That night, dining with his friend Al Trochman, the bass player, he laid the details on the musician.
“Of course, you should go up and speak to her,” he advised. “So, she’ll turn out to have a boyfriend and she’ll tell you to get lost. So what? What do you lose?”
“I know. I’m making too much of this, but it’s easy for you,” Tempkin said. “You’re smooth initiating banter, but I get coffee nerves. I hate the sound of my voice.”
“You’re too sensitive, man. Just say hello and tell her that you couldn’t take your eyes off her. When it comes to women you never got out of high school. I’ll bet she’ll find the whole thing flattering.”
“You think so?”
“She’ll think it’s romantic. Shall I remind you that you met your ex-wife in a stalled elevator and had no trouble talking to her?”
“Well sure, alone, between floors, just us two. It was very natural. But this—”
“Your trouble is you’re pathologically shy. That’s why you’re a writer. You’re only comfortable in your room alone with your Olivetti. When I hear you suffer so, I change my mind and say pass. There’s enough great women in this town so you don’t have to pick one up on the street. I could do it, but you’re a whole different neurotic.”
“Maybe you’re right.”
Like all hypochondriacs, Tempkin went for a second opinion.

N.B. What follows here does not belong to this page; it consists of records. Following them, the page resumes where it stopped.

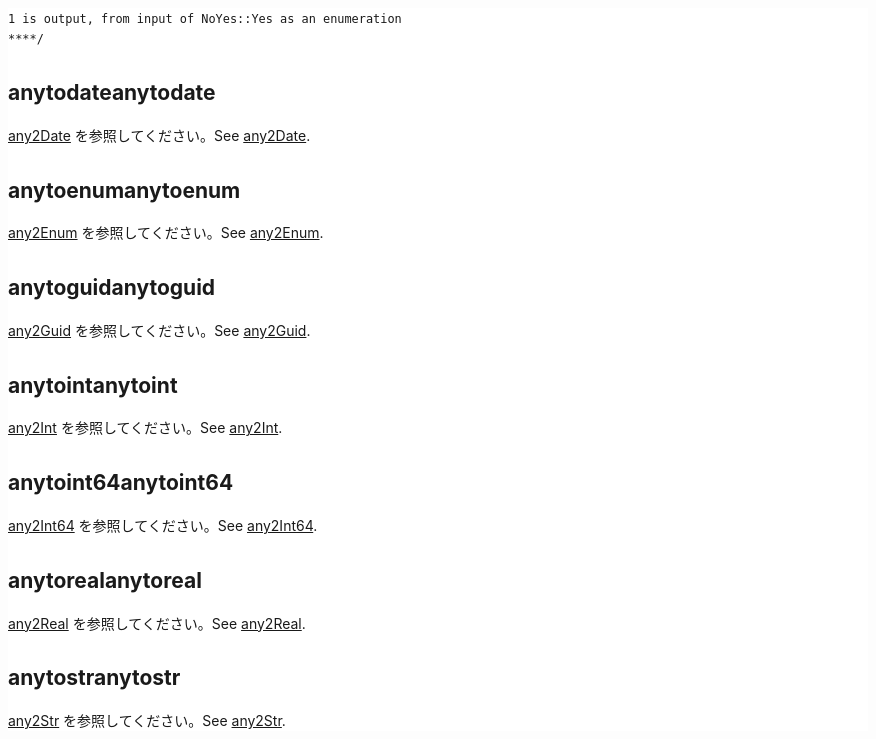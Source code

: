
 ```xpp
1 is output, from input of NoYes::Yes as an enumeration
****/
```

## <a name="anytodate"></a><span data-ttu-id="88395-185">anytodate</span><span class="sxs-lookup"><span data-stu-id="88395-185">anytodate</span></span>
<span data-ttu-id="88395-186">[any2Date](#any2date) を参照してください。</span><span class="sxs-lookup"><span data-stu-id="88395-186">See [any2Date](#any2date).</span></span>

## <a name="anytoenum"></a><span data-ttu-id="88395-187">anytoenum</span><span class="sxs-lookup"><span data-stu-id="88395-187">anytoenum</span></span>
<span data-ttu-id="88395-188">[any2Enum](#any2enum) を参照してください。</span><span class="sxs-lookup"><span data-stu-id="88395-188">See [any2Enum](#any2enum).</span></span>

## <a name="anytoguid"></a><span data-ttu-id="88395-189">anytoguid</span><span class="sxs-lookup"><span data-stu-id="88395-189">anytoguid</span></span>
<span data-ttu-id="88395-190">[any2Guid](#any2guid) を参照してください。</span><span class="sxs-lookup"><span data-stu-id="88395-190">See [any2Guid](#any2guid).</span></span>

## <a name="anytoint"></a><span data-ttu-id="88395-191">anytoint</span><span class="sxs-lookup"><span data-stu-id="88395-191">anytoint</span></span>
<span data-ttu-id="88395-192">[any2Int](#any2int) を参照してください。</span><span class="sxs-lookup"><span data-stu-id="88395-192">See [any2Int](#any2int).</span></span>

## <a name="anytoint64"></a><span data-ttu-id="88395-193">anytoint64</span><span class="sxs-lookup"><span data-stu-id="88395-193">anytoint64</span></span>
<span data-ttu-id="88395-194">[any2Int64](#any2int64) を参照してください。</span><span class="sxs-lookup"><span data-stu-id="88395-194">See [any2Int64](#any2int64).</span></span>

## <a name="anytoreal"></a><span data-ttu-id="88395-195">anytoreal</span><span class="sxs-lookup"><span data-stu-id="88395-195">anytoreal</span></span>
<span data-ttu-id="88395-196">[any2Real](#any2real) を参照してください。</span><span class="sxs-lookup"><span data-stu-id="88395-196">See [any2Real](#any2real).</span></span>

## <a name="anytostr"></a><span data-ttu-id="88395-197">anytostr</span><span class="sxs-lookup"><span data-stu-id="88395-197">anytostr</span></span>
<span data-ttu-id="88395-198">[any2Str](#any2str) を参照してください。</span><span class="sxs-lookup"><span data-stu-id="88395-198">See [any2Str](#any2str).</span></span>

Ruth Mayer, his painter friend, said, “You said it yourself. She reminds you of your first love. But Murray, use your head. She’s not that same bohemian high-school girl you talked Proust with way back when. You’re reading too much into a look, into violet eyes. What if you hit on her and she’s a zombie. What if she’s never read The Waste Land and prefers bungee jumping?”
Tempkin knew they were both right, but who should he listen to? Wise friends with sound advice, or the frantic lunacy of his irrational heart?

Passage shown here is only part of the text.